→ EXERCISE OBJECTIVE
All the data below goes into the copy word for word, but the pictures don't.

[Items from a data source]
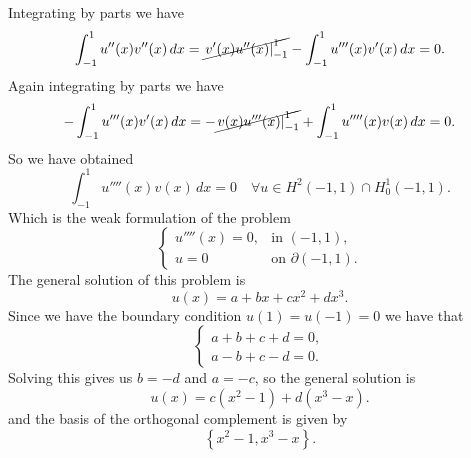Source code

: \begin{enumerate}
\[    \]
    Integrating by parts we have
    \[
        \int_{-1}^1 u''(x) v''(x) \, dx = \cancel{\left. v'(x) u''(x) \right|_{-1}^1} - \int_{-1}^1 u'''(x) v'(x) \, dx = 0.
    \]
    Again integrating by parts we have
    \[
        -\int_{-1}^1 u'''(x) v'(x) \, dx = -\cancel{\left. v(x) u'''(x) \right|_{-1}^1} + \int_{-1}^1 u''''(x) v(x) \, dx = 0. 
    \]
    So we have obtained 
    \[
        \int_{-1}^1 u''''(x) v(x) \, dx = 0 \quad \forall u \in H^2(-1, 1)\cap H^1_0(-1, 1).
    \]
    Which is the weak formulation of the problem
    \[
        \begin{cases}
            u''''(x) = 0, & \text{in } (-1, 1), \\
            u = 0 & \text{on } \partial (-1, 1).
        \end{cases}
    \]
    The general solution of this problem is
    \[
        u(x) = a + bx + cx^2 + d x^3.
    \]
    Since we have the boundary condition \(u(1) = u(-1) = 0\) we have that 
    \[
        \begin{cases}
            a + b + c + d = 0, \\
            a - b + c - d = 0.
        \end{cases}
    \]
    Solving this gives us \(b = -d\) and \(a = -c\), so the general solution is
    \[
        u(x) = c(x^2 - 1) + d(x^3 - x).
    \]
    and the basis of the orthogonal complement is given by
    \[
        \left\{ x^2 - 1, x^3 - x \right\}.
    \]
\end{enumerate}

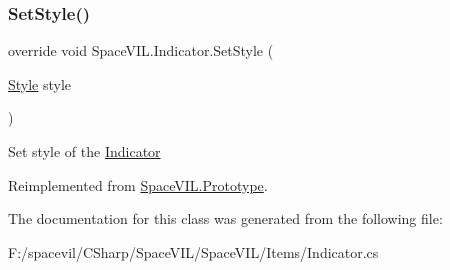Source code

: \mbox{\label{class_space_v_i_l_1_1_indicator_aa9233e9dda656a3634bcc3ace59c00dc}} 
\subsubsection{\texorpdfstring{Set\+Style()}{SetStyle()}}
{\footnotesize\ttfamily override void Space\+V\+I\+L.\+Indicator.\+Set\+Style (\begin{DoxyParamCaption}\item[{\mbox{\hyperlink{class_space_v_i_l_1_1_decorations_1_1_style}{Style}}}]{style }\end{DoxyParamCaption})\hspace{0.3cm}{\ttfamily [virtual]}}



Set style of the \mbox{\hyperlink{class_space_v_i_l_1_1_indicator}{Indicator}} 



Reimplemented from \mbox{\hyperlink{class_space_v_i_l_1_1_prototype_ae96644a6ace490afb376fb542161e541}{Space\+V\+I\+L.\+Prototype}}.



The documentation for this class was generated from the following file\+:\begin{DoxyCompactItemize}
\item 
F\+:/spacevil/\+C\+Sharp/\+Space\+V\+I\+L/\+Space\+V\+I\+L/\+Items/Indicator.\+cs\end{DoxyCompactItemize}
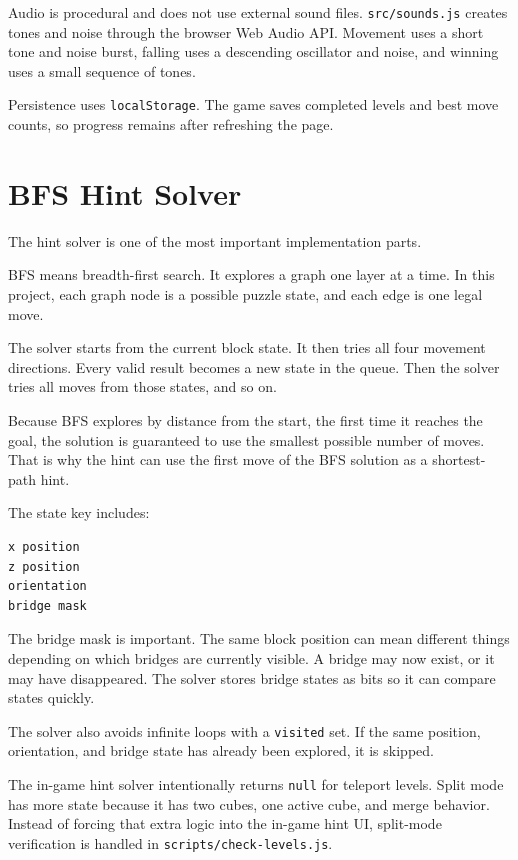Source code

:\documentclass[11pt,a4paper]{article}
\newcommand{\code}[1]{\texttt{#1}}
\begin{document}
Audio is procedural and does not use external sound files. \code{src/sounds.js} creates tones and noise through the browser Web Audio API. Movement uses a short tone and noise burst, falling uses a descending oscillator and noise, and winning uses a small sequence of tones.

Persistence uses \code{localStorage}. The game saves completed levels and best move counts, so progress remains after refreshing the page.

\section{BFS Hint Solver}

The hint solver is one of the most important implementation parts.

BFS means breadth-first search. It explores a graph one layer at a time. In this project, each graph node is a possible puzzle state, and each edge is one legal move.

The solver starts from the current block state. It then tries all four movement directions. Every valid result becomes a new state in the queue. Then the solver tries all moves from those states, and so on.

Because BFS explores by distance from the start, the first time it reaches the goal, the solution is guaranteed to use the smallest possible number of moves. That is why the hint can use the first move of the BFS solution as a shortest-path hint.

The state key includes:

\begin{lstlisting}
x position
z position
orientation
bridge mask
\end{lstlisting}

The bridge mask is important. The same block position can mean different things depending on which bridges are currently visible. A bridge may now exist, or it may have disappeared. The solver stores bridge states as bits so it can compare states quickly.

The solver also avoids infinite loops with a \code{visited} set. If the same position, orientation, and bridge state has already been explored, it is skipped.

The in-game hint solver intentionally returns \code{null} for teleport levels. Split mode has more state because it has two cubes, one active cube, and merge behavior. Instead of forcing that extra logic into the in-game hint UI, split-mode verification is handled in \code{scripts/check-levels.js}.
\end{document}
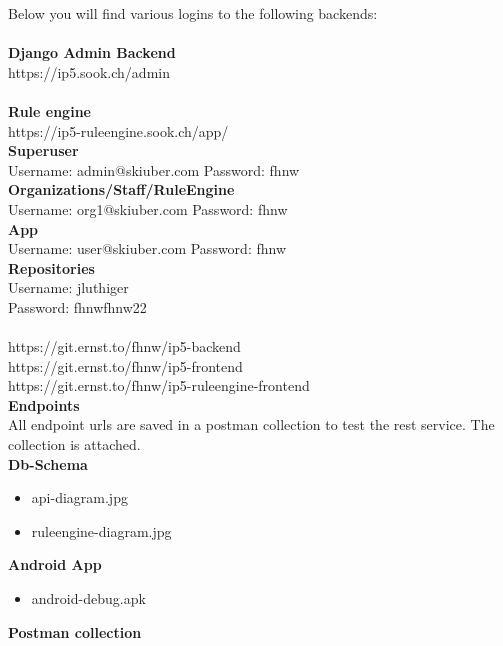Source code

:\documentclass[11pt]{article} %
\begin{document}
\newpage
\begin{appendices}
Below you will find various logins to the following backends:\\
\\
\textbf{Django Admin Backend}\\
https://ip5.sook.ch/admin\\
\\
\textbf{Rule engine}\\
https://ip5-ruleengine.sook.ch/app/\\

\textbf{Superuser}\\
Username: admin@skiuber.com
Password: fhnw\\

\textbf{Organizations/Staff/RuleEngine}\\
Username: org1@skiuber.com
Password: fhnw\\

\textbf{App}\\
Username: user@skiuber.com
Password: fhnw\\

\textbf{Repositories}\\
Username: jluthiger\\
Password: fhnwfhnw22\\
\\
https://git.ernst.to/fhnw/ip5-backend\\
https://git.ernst.to/fhnw/ip5-frontend\\
https://git.ernst.to/fhnw/ip5-ruleengine-frontend\\


\textbf{Endpoints}\\
All endpoint urls are saved in a postman collection to test the rest service. The collection is attached.\\

\textbf{Db-Schema}\\

\begin{itemize}
  \item api-diagram.jpg
  \item ruleengine-diagram.jpg
\end{itemize}

\textbf{Android App}\\

\begin{itemize}
  \item android-debug.apk
\end{itemize}
\newpage
\textbf{Postman collection}\\



\end{appendices}
\end{document}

→ OUTPUT OF THE EXERCISE
Source code

: \begin{enumerate}
\[    \]
    Integrating by parts we have
    \[
        \int_{-1}^1 u''(x) v''(x) \, dx = \cancel{\left. v'(x) u''(x) \right|_{-1}^1} - \int_{-1}^1 u'''(x) v'(x) \, dx = 0.
    \]
    Again integrating by parts we have
    \[
        -\int_{-1}^1 u'''(x) v'(x) \, dx = -\cancel{\left. v(x) u'''(x) \right|_{-1}^1} + \int_{-1}^1 u''''(x) v(x) \, dx = 0. 
    \]
    So we have obtained 
    \[
        \int_{-1}^1 u''''(x) v(x) \, dx = 0 \quad \forall u \in H^2(-1, 1)\cap H^1_0(-1, 1).
    \]
    Which is the weak formulation of the problem
    \[
        \begin{cases}
            u''''(x) = 0, & \text{in } (-1, 1), \\
            u = 0 & \text{on } \partial (-1, 1).
        \end{cases}
    \]
    The general solution of this problem is
    \[
        u(x) = a + bx + cx^2 + d x^3.
    \]
    Since we have the boundary condition \(u(1) = u(-1) = 0\) we have that 
    \[
        \begin{cases}
            a + b + c + d = 0, \\
            a - b + c - d = 0.
        \end{cases}
    \]
    Solving this gives us \(b = -d\) and \(a = -c\), so the general solution is
    \[
        u(x) = c(x^2 - 1) + d(x^3 - x).
    \]
    and the basis of the orthogonal complement is given by
    \[
        \left\{ x^2 - 1, x^3 - x \right\}.
    \]
\end{enumerate}

Source code

: \mbox{\label{class_space_v_i_l_1_1_indicator_aa9233e9dda656a3634bcc3ace59c00dc}} 
\subsubsection{\texorpdfstring{Set\+Style()}{SetStyle()}}
{\footnotesize\ttfamily override void Space\+V\+I\+L.\+Indicator.\+Set\+Style (\begin{DoxyParamCaption}\item[{\mbox{\hyperlink{class_space_v_i_l_1_1_decorations_1_1_style}{Style}}}]{style }\end{DoxyParamCaption})\hspace{0.3cm}{\ttfamily [virtual]}}



Set style of the \mbox{\hyperlink{class_space_v_i_l_1_1_indicator}{Indicator}} 



Reimplemented from \mbox{\hyperlink{class_space_v_i_l_1_1_prototype_ae96644a6ace490afb376fb542161e541}{Space\+V\+I\+L.\+Prototype}}.



The documentation for this class was generated from the following file\+:\begin{DoxyCompactItemize}
\item 
F\+:/spacevil/\+C\+Sharp/\+Space\+V\+I\+L/\+Space\+V\+I\+L/\+Items/Indicator.\+cs\end{DoxyCompactItemize}
Source code

:\documentclass[11pt,a4paper]{article}
\newcommand{\code}[1]{\texttt{#1}}
\begin{document}
Audio is procedural and does not use external sound files. \code{src/sounds.js} creates tones and noise through the browser Web Audio API. Movement uses a short tone and noise burst, falling uses a descending oscillator and noise, and winning uses a small sequence of tones.

Persistence uses \code{localStorage}. The game saves completed levels and best move counts, so progress remains after refreshing the page.

\section{BFS Hint Solver}

The hint solver is one of the most important implementation parts.

BFS means breadth-first search. It explores a graph one layer at a time. In this project, each graph node is a possible puzzle state, and each edge is one legal move.

The solver starts from the current block state. It then tries all four movement directions. Every valid result becomes a new state in the queue. Then the solver tries all moves from those states, and so on.

Because BFS explores by distance from the start, the first time it reaches the goal, the solution is guaranteed to use the smallest possible number of moves. That is why the hint can use the first move of the BFS solution as a shortest-path hint.

The state key includes:

\begin{lstlisting}
x position
z position
orientation
bridge mask
\end{lstlisting}

The bridge mask is important. The same block position can mean different things depending on which bridges are currently visible. A bridge may now exist, or it may have disappeared. The solver stores bridge states as bits so it can compare states quickly.

The solver also avoids infinite loops with a \code{visited} set. If the same position, orientation, and bridge state has already been explored, it is skipped.

The in-game hint solver intentionally returns \code{null} for teleport levels. Split mode has more state because it has two cubes, one active cube, and merge behavior. Instead of forcing that extra logic into the in-game hint UI, split-mode verification is handled in \code{scripts/check-levels.js}.
\end{document}
Source code

:\documentclass[11pt]{article} %
\begin{document}
\newpage
\begin{appendices}
Below you will find various logins to the following backends:\\
\\
\textbf{Django Admin Backend}\\
https://ip5.sook.ch/admin\\
\\
\textbf{Rule engine}\\
https://ip5-ruleengine.sook.ch/app/\\

\textbf{Superuser}\\
Username: admin@skiuber.com
Password: fhnw\\

\textbf{Organizations/Staff/RuleEngine}\\
Username: org1@skiuber.com
Password: fhnw\\

\textbf{App}\\
Username: user@skiuber.com
Password: fhnw\\

\textbf{Repositories}\\
Username: jluthiger\\
Password: fhnwfhnw22\\
\\
https://git.ernst.to/fhnw/ip5-backend\\
https://git.ernst.to/fhnw/ip5-frontend\\
https://git.ernst.to/fhnw/ip5-ruleengine-frontend\\


\textbf{Endpoints}\\
All endpoint urls are saved in a postman collection to test the rest service. The collection is attached.\\

\textbf{Db-Schema}\\

\begin{itemize}
  \item api-diagram.jpg
  \item ruleengine-diagram.jpg
\end{itemize}

\textbf{Android App}\\

\begin{itemize}
  \item android-debug.apk
\end{itemize}
\newpage
\textbf{Postman collection}\\



\end{appendices}
\end{document}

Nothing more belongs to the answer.